Clunes artist's message to the masses
NOT many people could name more than a couple of breeds of chooks that scratch the earth. Clunes artist Katka Adams hopes her winning Bentley Art Prize entry, Yokohama, will help educate people about the variety of animals and plants on the planet and how important it is to protect them.
Mrs Adams said there was a definite message behind her drawing of the rare Yokohama rooster that won the 2008 Tursa Open Art prize judged on Saturday.
“With meat and eggs the main need we have for chicken production these days, some beautiful birds just aren't thought of as necessary any more and aren't being bred,” she said.
Mrs Adams drew the bird from photos she took while visiting a local farm that breeds Yokohamas.
“The farmer smuggled Yokohama eggs in from Japan, where the bird originates, and offered to swap a few eggs – which are worth around $1000 each – for a few of my drawings,” she said.
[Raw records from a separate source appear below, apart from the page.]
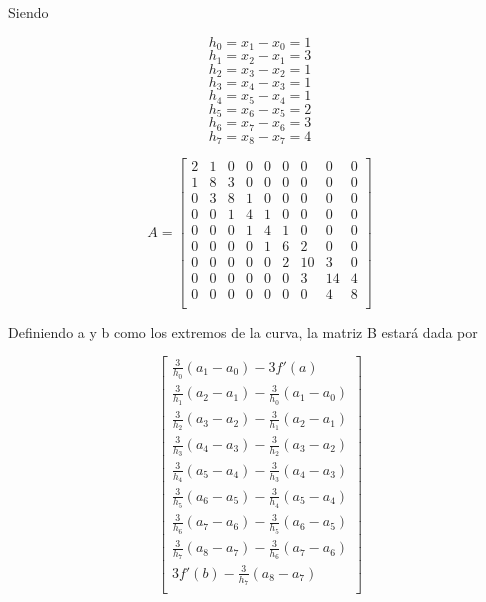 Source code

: Siendo

\begin{equation}
    h_0 = x_1 - x_0 = 1
\end{equation}
\begin{equation}
    h_1 = x_2 - x_1 = 3
\end{equation}
\begin{equation}
    h_2 = x_3 - x_2 = 1
\end{equation}
\begin{equation}
    h_3 = x_4 - x_3 = 1
\end{equation}
\begin{equation}
    h_4 = x_5 - x_4 = 1
\end{equation}
\begin{equation}
    h_5 = x_6 - x_5 = 2
\end{equation}
\begin{equation}
    h_6 = x_7 - x_6 = 3
\end{equation}
\begin{equation}
    h_7 = x_8 - x_7 = 4
\end{equation}

\begin{equation}
    A=\begin{bmatrix}
    2 & 1 & 0 & 0 & 0 & 0 & 0 & 0 & 0 \\
    1 & 8 & 3 & 0 & 0 & 0 & 0 & 0 & 0 \\
    0 & 3 & 8 & 1 & 0 & 0 & 0 & 0 & 0 \\
    0 & 0 & 1 & 4 & 1 & 0 & 0 & 0 & 0 \\
    0 & 0 & 0 & 1 & 4 & 1 & 0 & 0 & 0 \\
    0 & 0 & 0 & 0 & 1 & 6 & 2 & 0 & 0 \\
    0 & 0 & 0 & 0 & 0 & 2 & 10 & 3 & 0 \\
    0 & 0 & 0 & 0 & 0 & 0 & 3 & 14 & 4 \\
    0 & 0 & 0 & 0 & 0 & 0 & 0 & 4 & 8 \\
    \end{bmatrix}
\end{equation}

Definiendo a y b como los extremos de la curva, la matriz B estará dada por

\begin{equation}
    \begin{bmatrix}
    \frac{3}{h_0}(a_1-a_0)-3f'(a) \\
    \frac{3}{h_1}(a_2-a_1)-\frac{3}{h_0}(a_1-a_0)\\
    \frac{3}{h_2}(a_3-a_2)-\frac{3}{h_1}(a_2-a_1) \\
    \frac{3}{h_3}(a_4-a_3)-\frac{3}{h_2}(a_3-a_2) \\
    \frac{3}{h_4}(a_5-a_4)-\frac{3}{h_3}(a_4-a_3) \\
    \frac{3}{h_5}(a_6-a_5)-\frac{3}{h_4}(a_5-a_4) \\
    \frac{3}{h_6}(a_7-a_6)-\frac{3}{h_5}(a_6-a_5) \\
    \frac{3}{h_7}(a_8-a_7)-\frac{3}{h_6}(a_7-a_6) \\
    3f'(b)-\frac{3}{h_7}(a_8-a_7) \\
    \end{bmatrix}    
\end{equation}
Besides winning $1000 and sending a message to the community about preserving the genetic diversity of all animal species, Mrs Adams said taking part in the Bentley Art Prize had been a great way for her to meet fellow artists.
“Most artists work in isolation and rarely go out, so this show is a great opportunity for people to display their art and meet other artists,” she said.
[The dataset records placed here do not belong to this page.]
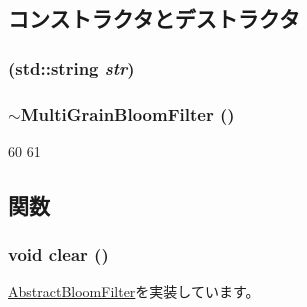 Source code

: \subsection{コンストラクタとデストラクタ}
\hypertarget{classMultiGrainBloomFilter_adbc5ba0875a5e7782e2b354b98b4941f}{
\subsubsection[{MultiGrainBloomFilter}]{ (std::string {\em str})}}
\label{classMultiGrainBloomFilter_adbc5ba0875a5e7782e2b354b98b4941f}
\hypertarget{classMultiGrainBloomFilter_a308a18f368d63eed598f895332c14f6e}{
\subsubsection[{$\sim$MultiGrainBloomFilter}]{\setlength{\rightskip}{0pt plus 5cm}$\sim${\bf MultiGrainBloomFilter} ()}}
\label{classMultiGrainBloomFilter_a308a18f368d63eed598f895332c14f6e}



\begin{DoxyCode}
60 {
61 }
\end{DoxyCode}


\subsection{関数}
\hypertarget{classMultiGrainBloomFilter_ac8bb3912a3ce86b15842e79d0b421204}{
\subsubsection[{clear}]{\setlength{\rightskip}{0pt plus 5cm}void clear ()}}
\label{classMultiGrainBloomFilter_ac8bb3912a3ce86b15842e79d0b421204}


\hyperlink{classAbstractBloomFilter_a5eeb94d22b8366d1b68d0614384802fe}{AbstractBloomFilter}を実装しています。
Bentley Art Prize Coordinator Helen Trustum said she was thrilled to receive more than 600 entries across the 12 categories for this year's show.
“In 1985 we only had about 70 entries, so it just keeps growing. We also had a lot of entries from young artists in the region this year, which is very promising,” she said.
All the winning pictures from this year's show will be on display at the Casino RMS Club foyer from today until Friday.
A solo exhibition of Mrs Adams' work is scheduled for the Barrett Gallery, Alstonville, in March next year.